Formalizing Paradoxes in Grounded Arithmetic using Isabelle/HOL
Ananthajit Srikanth and Bryan Ford
Isabelle Workshop 2026
June 24–25, 2026
Lisbon, Portugal
Abstract:
Standard logical foundations in theorem proving constrain the set of recursive
functions that are directly expressible to avoid inconsistencies. However,
this prevents us from expressing all Turing-complete computations via direct
recursive definitions. We consider Grounded Arithmetic, a reasoning framework
that avoids inconsistency from unconstrained recursive definitions by
“dynamically type-checking” terms. Using the formalization of GA in
Isabelle/HOL, we prove three self-referential statements to be nonterminating
computation: the Liar Paradox, the Truthteller sentence, and Curry’s paradox.
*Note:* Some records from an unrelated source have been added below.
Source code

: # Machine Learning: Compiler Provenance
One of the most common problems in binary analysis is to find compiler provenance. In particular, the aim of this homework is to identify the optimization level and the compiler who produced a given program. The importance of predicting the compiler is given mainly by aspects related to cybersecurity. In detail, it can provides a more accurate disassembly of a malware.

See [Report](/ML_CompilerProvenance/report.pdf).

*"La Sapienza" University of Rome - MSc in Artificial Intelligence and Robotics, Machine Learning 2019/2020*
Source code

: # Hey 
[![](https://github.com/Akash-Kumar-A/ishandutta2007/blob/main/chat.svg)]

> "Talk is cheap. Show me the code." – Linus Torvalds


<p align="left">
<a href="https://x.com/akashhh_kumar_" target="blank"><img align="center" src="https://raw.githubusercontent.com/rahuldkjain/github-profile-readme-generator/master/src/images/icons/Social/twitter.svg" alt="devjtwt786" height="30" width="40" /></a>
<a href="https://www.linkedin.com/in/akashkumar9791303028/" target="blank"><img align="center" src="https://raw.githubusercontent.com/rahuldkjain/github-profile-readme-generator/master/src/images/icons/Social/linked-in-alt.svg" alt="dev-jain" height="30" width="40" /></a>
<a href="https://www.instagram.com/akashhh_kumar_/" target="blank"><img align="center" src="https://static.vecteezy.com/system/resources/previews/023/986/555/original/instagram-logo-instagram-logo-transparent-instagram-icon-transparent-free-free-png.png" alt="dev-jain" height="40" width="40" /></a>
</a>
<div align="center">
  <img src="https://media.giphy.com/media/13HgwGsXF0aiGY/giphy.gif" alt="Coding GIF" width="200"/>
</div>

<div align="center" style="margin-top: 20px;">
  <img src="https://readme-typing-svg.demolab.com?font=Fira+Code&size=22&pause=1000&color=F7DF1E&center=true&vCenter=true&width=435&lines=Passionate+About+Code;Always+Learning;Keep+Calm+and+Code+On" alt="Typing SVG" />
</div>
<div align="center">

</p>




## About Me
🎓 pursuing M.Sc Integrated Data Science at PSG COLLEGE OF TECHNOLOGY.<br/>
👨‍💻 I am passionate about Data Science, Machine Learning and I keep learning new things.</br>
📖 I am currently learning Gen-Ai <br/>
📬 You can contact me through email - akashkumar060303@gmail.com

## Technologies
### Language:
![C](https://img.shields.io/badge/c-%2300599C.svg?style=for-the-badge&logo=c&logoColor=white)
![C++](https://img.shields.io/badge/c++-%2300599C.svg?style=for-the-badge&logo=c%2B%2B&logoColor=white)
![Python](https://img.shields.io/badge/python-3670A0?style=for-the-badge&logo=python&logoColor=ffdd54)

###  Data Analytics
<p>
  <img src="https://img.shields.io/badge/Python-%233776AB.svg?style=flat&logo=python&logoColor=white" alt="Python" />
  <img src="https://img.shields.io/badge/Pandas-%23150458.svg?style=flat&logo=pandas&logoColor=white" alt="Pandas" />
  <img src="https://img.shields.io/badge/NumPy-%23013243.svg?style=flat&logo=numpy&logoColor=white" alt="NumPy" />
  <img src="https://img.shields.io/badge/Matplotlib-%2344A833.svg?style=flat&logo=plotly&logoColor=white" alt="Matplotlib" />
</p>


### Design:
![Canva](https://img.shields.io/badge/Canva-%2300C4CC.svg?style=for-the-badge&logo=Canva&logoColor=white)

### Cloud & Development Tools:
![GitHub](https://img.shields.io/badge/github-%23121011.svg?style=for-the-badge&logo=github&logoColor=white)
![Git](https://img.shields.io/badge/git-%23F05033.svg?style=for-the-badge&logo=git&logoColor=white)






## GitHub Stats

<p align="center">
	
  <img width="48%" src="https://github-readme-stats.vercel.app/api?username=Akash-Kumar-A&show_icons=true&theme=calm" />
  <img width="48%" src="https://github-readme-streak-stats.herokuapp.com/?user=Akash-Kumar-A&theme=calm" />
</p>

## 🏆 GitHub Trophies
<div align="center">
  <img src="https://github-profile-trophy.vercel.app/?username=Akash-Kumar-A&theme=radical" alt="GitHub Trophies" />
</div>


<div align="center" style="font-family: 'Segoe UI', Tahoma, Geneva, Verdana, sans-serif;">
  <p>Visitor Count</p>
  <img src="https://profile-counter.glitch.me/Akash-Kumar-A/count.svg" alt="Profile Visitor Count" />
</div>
To do so, we model each statement in GA as a function taking a certain number
of steps of computation, and metalogically derive a contradiction if these
terms were to terminate. In turn, this allows us to show that these statements
have no concrete value in our framework. Using our non-standard inference
rules, terms with no concrete value cannot be used in a proof by contradiction,
and thus are inert when reasoning about other computations. We then discuss the
accessibility of our approach, and how it permits us to avoid common
inconsistencies that would otherwise occur when removing constraints from
direct recursive definitions in other formal systems.